The problem:
The records below hold pictures; please leave those out and retype the rest exactly.

Document images with source code:

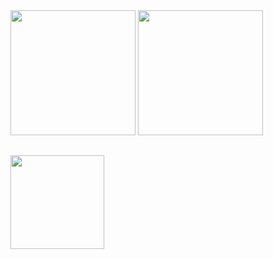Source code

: 
<div>
  <img height="200px" src="https://github-readme-stats.vercel.app/api?username=Rodri10s&show_icons=true&theme=maroongold"/>
  <img height="200px" src="https://github-readme-stats.vercel.app/api/top-langs/?username=Rodri10s&layout=compact&show_icons=true&theme=maroongold"/>
</div>

## 
<div>
 <img src="https://media.giphy.com/media/Godtj62ewycxy/giphy.gif" width="150px"/>
</div>

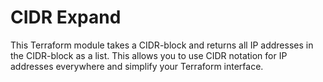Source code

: # CIDR Expand

This Terraform module takes a CIDR-block and returns all IP addresses in the CIDR-block as a list. This allows you to use CIDR notation for IP addresses everywhere and simplify your Terraform interface.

Task solution:
Source code

: 
<div>
  <img height="200px" src="https://github-readme-stats.vercel.app/api?username=Rodri10s&show_icons=true&theme=maroongold"/>
  <img height="200px" src="https://github-readme-stats.vercel.app/api/top-langs/?username=Rodri10s&layout=compact&show_icons=true&theme=maroongold"/>
</div>

## 
<div>
 <img src="https://media.giphy.com/media/Godtj62ewycxy/giphy.gif" width="150px"/>
</div>

Source code

: # CIDR Expand

This Terraform module takes a CIDR-block and returns all IP addresses in the CIDR-block as a list. This allows you to use CIDR notation for IP addresses everywhere and simplify your Terraform interface.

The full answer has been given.